Work instruction
From the first record below to the last, retype each one exactly.

Saved entries:
-- Opening Marker --

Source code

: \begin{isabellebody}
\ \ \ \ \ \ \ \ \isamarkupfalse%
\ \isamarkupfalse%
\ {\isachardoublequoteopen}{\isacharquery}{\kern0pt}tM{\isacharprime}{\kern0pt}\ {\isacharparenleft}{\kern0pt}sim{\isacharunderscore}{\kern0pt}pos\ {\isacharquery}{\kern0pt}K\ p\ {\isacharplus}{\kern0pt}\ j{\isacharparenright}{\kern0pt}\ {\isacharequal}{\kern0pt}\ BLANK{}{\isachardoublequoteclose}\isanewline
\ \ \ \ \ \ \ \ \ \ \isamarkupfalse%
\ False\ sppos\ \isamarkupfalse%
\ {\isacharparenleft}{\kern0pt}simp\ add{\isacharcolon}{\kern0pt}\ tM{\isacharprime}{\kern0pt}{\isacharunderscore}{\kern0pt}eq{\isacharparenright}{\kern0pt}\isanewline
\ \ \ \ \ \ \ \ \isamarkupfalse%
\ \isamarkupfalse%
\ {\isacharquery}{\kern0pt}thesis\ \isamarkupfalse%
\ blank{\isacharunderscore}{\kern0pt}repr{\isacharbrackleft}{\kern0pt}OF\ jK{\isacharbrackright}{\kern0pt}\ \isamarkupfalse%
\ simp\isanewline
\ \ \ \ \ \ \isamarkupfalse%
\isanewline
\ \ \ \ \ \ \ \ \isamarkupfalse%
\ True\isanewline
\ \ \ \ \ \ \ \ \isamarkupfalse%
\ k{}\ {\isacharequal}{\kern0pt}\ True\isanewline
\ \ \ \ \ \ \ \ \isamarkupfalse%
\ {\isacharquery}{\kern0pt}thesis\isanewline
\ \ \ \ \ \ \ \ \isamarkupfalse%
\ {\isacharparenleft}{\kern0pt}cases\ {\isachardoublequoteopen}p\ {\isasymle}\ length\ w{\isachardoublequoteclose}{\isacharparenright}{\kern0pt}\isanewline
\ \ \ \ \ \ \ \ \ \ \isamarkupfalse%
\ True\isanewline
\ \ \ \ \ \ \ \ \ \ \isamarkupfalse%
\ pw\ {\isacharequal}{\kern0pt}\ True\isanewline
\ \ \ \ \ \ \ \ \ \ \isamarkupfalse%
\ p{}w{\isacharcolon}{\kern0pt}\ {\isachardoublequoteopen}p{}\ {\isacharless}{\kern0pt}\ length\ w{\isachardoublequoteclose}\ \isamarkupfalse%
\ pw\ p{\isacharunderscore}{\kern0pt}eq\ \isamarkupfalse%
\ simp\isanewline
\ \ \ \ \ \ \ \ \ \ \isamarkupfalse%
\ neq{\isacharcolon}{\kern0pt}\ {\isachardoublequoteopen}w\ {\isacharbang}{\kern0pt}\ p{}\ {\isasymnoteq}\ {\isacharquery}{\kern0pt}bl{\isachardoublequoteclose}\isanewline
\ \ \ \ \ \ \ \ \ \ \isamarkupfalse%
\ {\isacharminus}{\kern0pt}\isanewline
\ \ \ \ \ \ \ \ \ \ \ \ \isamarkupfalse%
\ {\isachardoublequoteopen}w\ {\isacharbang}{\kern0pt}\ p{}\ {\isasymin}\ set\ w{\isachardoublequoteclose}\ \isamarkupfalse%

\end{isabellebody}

-- Closing Marker --

Result below
Source code

: \begin{isabellebody}
\ \ \ \ \ \ \ \ \isamarkupfalse%
\ \isamarkupfalse%
\ {\isachardoublequoteopen}{\isacharquery}{\kern0pt}tM{\isacharprime}{\kern0pt}\ {\isacharparenleft}{\kern0pt}sim{\isacharunderscore}{\kern0pt}pos\ {\isacharquery}{\kern0pt}K\ p\ {\isacharplus}{\kern0pt}\ j{\isacharparenright}{\kern0pt}\ {\isacharequal}{\kern0pt}\ BLANK{}{\isachardoublequoteclose}\isanewline
\ \ \ \ \ \ \ \ \ \ \isamarkupfalse%
\ False\ sppos\ \isamarkupfalse%
\ {\isacharparenleft}{\kern0pt}simp\ add{\isacharcolon}{\kern0pt}\ tM{\isacharprime}{\kern0pt}{\isacharunderscore}{\kern0pt}eq{\isacharparenright}{\kern0pt}\isanewline
\ \ \ \ \ \ \ \ \isamarkupfalse%
\ \isamarkupfalse%
\ {\isacharquery}{\kern0pt}thesis\ \isamarkupfalse%
\ blank{\isacharunderscore}{\kern0pt}repr{\isacharbrackleft}{\kern0pt}OF\ jK{\isacharbrackright}{\kern0pt}\ \isamarkupfalse%
\ simp\isanewline
\ \ \ \ \ \ \isamarkupfalse%
\isanewline
\ \ \ \ \ \ \ \ \isamarkupfalse%
\ True\isanewline
\ \ \ \ \ \ \ \ \isamarkupfalse%
\ k{}\ {\isacharequal}{\kern0pt}\ True\isanewline
\ \ \ \ \ \ \ \ \isamarkupfalse%
\ {\isacharquery}{\kern0pt}thesis\isanewline
\ \ \ \ \ \ \ \ \isamarkupfalse%
\ {\isacharparenleft}{\kern0pt}cases\ {\isachardoublequoteopen}p\ {\isasymle}\ length\ w{\isachardoublequoteclose}{\isacharparenright}{\kern0pt}\isanewline
\ \ \ \ \ \ \ \ \ \ \isamarkupfalse%
\ True\isanewline
\ \ \ \ \ \ \ \ \ \ \isamarkupfalse%
\ pw\ {\isacharequal}{\kern0pt}\ True\isanewline
\ \ \ \ \ \ \ \ \ \ \isamarkupfalse%
\ p{}w{\isacharcolon}{\kern0pt}\ {\isachardoublequoteopen}p{}\ {\isacharless}{\kern0pt}\ length\ w{\isachardoublequoteclose}\ \isamarkupfalse%
\ pw\ p{\isacharunderscore}{\kern0pt}eq\ \isamarkupfalse%
\ simp\isanewline
\ \ \ \ \ \ \ \ \ \ \isamarkupfalse%
\ neq{\isacharcolon}{\kern0pt}\ {\isachardoublequoteopen}w\ {\isacharbang}{\kern0pt}\ p{}\ {\isasymnoteq}\ {\isacharquery}{\kern0pt}bl{\isachardoublequoteclose}\isanewline
\ \ \ \ \ \ \ \ \ \ \isamarkupfalse%
\ {\isacharminus}{\kern0pt}\isanewline
\ \ \ \ \ \ \ \ \ \ \ \ \isamarkupfalse%
\ {\isachardoublequoteopen}w\ {\isacharbang}{\kern0pt}\ p{}\ {\isasymin}\ set\ w{\isachardoublequoteclose}\ \isamarkupfalse%

\end{isabellebody}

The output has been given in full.